- WHAT THE TASK ASKS
Keep the images out while you set down the data exactly.

--- DATA PROVIDED Enclosed Below ---

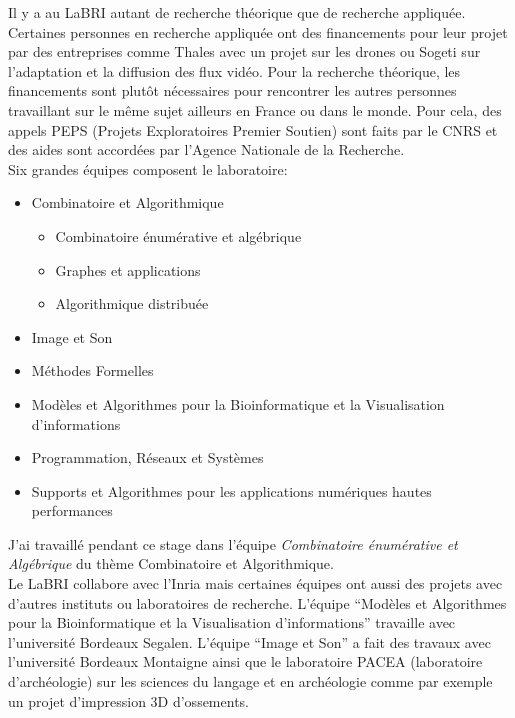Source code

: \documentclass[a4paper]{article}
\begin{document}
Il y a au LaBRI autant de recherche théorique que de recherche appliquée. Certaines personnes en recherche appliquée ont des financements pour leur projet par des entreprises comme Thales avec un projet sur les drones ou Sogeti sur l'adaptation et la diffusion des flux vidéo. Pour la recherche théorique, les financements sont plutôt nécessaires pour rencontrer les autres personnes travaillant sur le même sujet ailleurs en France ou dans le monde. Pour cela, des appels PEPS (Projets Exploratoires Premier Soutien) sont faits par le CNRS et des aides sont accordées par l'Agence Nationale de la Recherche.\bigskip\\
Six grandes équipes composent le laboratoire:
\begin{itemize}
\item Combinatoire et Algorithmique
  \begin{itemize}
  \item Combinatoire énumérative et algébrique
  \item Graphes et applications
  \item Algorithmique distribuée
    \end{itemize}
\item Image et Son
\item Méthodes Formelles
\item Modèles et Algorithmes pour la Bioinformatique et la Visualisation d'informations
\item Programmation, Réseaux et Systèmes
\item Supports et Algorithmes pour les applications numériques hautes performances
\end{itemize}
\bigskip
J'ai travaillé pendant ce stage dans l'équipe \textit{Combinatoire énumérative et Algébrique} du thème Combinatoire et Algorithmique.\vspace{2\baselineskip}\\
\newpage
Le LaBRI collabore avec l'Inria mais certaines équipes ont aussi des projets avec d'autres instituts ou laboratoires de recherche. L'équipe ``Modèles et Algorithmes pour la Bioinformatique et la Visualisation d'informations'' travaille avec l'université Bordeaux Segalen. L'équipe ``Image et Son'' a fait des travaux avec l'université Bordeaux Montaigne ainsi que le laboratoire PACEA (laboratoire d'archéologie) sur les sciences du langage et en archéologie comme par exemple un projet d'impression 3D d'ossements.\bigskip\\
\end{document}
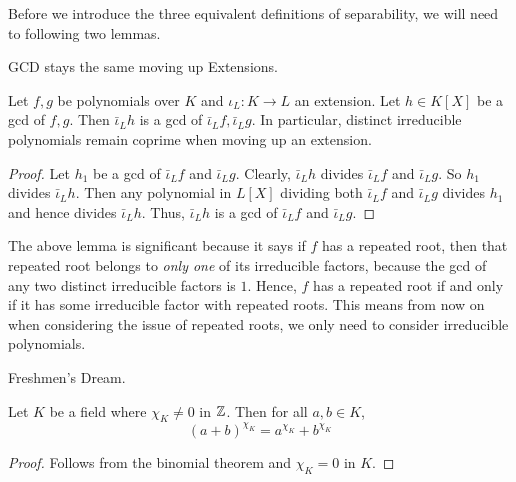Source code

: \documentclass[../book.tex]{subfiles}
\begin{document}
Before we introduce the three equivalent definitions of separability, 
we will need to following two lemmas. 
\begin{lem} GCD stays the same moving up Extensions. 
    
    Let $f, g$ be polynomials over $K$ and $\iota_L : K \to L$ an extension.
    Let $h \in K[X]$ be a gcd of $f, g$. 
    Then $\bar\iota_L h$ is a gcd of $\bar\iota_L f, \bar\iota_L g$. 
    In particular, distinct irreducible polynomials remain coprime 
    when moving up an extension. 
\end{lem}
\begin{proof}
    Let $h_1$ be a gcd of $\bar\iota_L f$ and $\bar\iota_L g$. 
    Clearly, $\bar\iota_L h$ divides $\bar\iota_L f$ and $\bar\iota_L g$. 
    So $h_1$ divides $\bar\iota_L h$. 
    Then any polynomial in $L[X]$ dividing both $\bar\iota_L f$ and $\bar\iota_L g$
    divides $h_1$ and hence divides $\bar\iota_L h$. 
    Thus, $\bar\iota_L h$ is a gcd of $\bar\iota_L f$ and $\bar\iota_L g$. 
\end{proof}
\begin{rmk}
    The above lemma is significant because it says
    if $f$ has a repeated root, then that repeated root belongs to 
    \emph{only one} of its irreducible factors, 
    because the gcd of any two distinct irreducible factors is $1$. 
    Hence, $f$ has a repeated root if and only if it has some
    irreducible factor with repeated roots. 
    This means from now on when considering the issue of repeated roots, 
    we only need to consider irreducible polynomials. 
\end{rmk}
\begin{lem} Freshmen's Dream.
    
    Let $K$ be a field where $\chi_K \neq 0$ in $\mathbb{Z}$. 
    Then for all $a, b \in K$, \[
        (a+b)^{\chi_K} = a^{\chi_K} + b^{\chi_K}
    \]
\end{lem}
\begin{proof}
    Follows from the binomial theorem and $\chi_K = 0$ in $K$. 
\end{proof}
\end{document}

--- End of Enclosed DATA PROVIDED ---

- COMPLETED EXERCISE
Source code

: \documentclass[a4paper]{article}
\begin{document}
Il y a au LaBRI autant de recherche théorique que de recherche appliquée. Certaines personnes en recherche appliquée ont des financements pour leur projet par des entreprises comme Thales avec un projet sur les drones ou Sogeti sur l'adaptation et la diffusion des flux vidéo. Pour la recherche théorique, les financements sont plutôt nécessaires pour rencontrer les autres personnes travaillant sur le même sujet ailleurs en France ou dans le monde. Pour cela, des appels PEPS (Projets Exploratoires Premier Soutien) sont faits par le CNRS et des aides sont accordées par l'Agence Nationale de la Recherche.\bigskip\\
Six grandes équipes composent le laboratoire:
\begin{itemize}
\item Combinatoire et Algorithmique
  \begin{itemize}
  \item Combinatoire énumérative et algébrique
  \item Graphes et applications
  \item Algorithmique distribuée
    \end{itemize}
\item Image et Son
\item Méthodes Formelles
\item Modèles et Algorithmes pour la Bioinformatique et la Visualisation d'informations
\item Programmation, Réseaux et Systèmes
\item Supports et Algorithmes pour les applications numériques hautes performances
\end{itemize}
\bigskip
J'ai travaillé pendant ce stage dans l'équipe \textit{Combinatoire énumérative et Algébrique} du thème Combinatoire et Algorithmique.\vspace{2\baselineskip}\\
\newpage
Le LaBRI collabore avec l'Inria mais certaines équipes ont aussi des projets avec d'autres instituts ou laboratoires de recherche. L'équipe ``Modèles et Algorithmes pour la Bioinformatique et la Visualisation d'informations'' travaille avec l'université Bordeaux Segalen. L'équipe ``Image et Son'' a fait des travaux avec l'université Bordeaux Montaigne ainsi que le laboratoire PACEA (laboratoire d'archéologie) sur les sciences du langage et en archéologie comme par exemple un projet d'impression 3D d'ossements.\bigskip\\
\end{document}
Source code

: \documentclass[../book.tex]{subfiles}
\begin{document}
Before we introduce the three equivalent definitions of separability, 
we will need to following two lemmas. 
\begin{lem} GCD stays the same moving up Extensions. 
    
    Let $f, g$ be polynomials over $K$ and $\iota_L : K \to L$ an extension.
    Let $h \in K[X]$ be a gcd of $f, g$. 
    Then $\bar\iota_L h$ is a gcd of $\bar\iota_L f, \bar\iota_L g$. 
    In particular, distinct irreducible polynomials remain coprime 
    when moving up an extension. 
\end{lem}
\begin{proof}
    Let $h_1$ be a gcd of $\bar\iota_L f$ and $\bar\iota_L g$. 
    Clearly, $\bar\iota_L h$ divides $\bar\iota_L f$ and $\bar\iota_L g$. 
    So $h_1$ divides $\bar\iota_L h$. 
    Then any polynomial in $L[X]$ dividing both $\bar\iota_L f$ and $\bar\iota_L g$
    divides $h_1$ and hence divides $\bar\iota_L h$. 
    Thus, $\bar\iota_L h$ is a gcd of $\bar\iota_L f$ and $\bar\iota_L g$. 
\end{proof}
\begin{rmk}
    The above lemma is significant because it says
    if $f$ has a repeated root, then that repeated root belongs to 
    \emph{only one} of its irreducible factors, 
    because the gcd of any two distinct irreducible factors is $1$. 
    Hence, $f$ has a repeated root if and only if it has some
    irreducible factor with repeated roots. 
    This means from now on when considering the issue of repeated roots, 
    we only need to consider irreducible polynomials. 
\end{rmk}
\begin{lem} Freshmen's Dream.
    
    Let $K$ be a field where $\chi_K \neq 0$ in $\mathbb{Z}$. 
    Then for all $a, b \in K$, \[
        (a+b)^{\chi_K} = a^{\chi_K} + b^{\chi_K}
    \]
\end{lem}
\begin{proof}
    Follows from the binomial theorem and $\chi_K = 0$ in $K$. 
\end{proof}
\end{document}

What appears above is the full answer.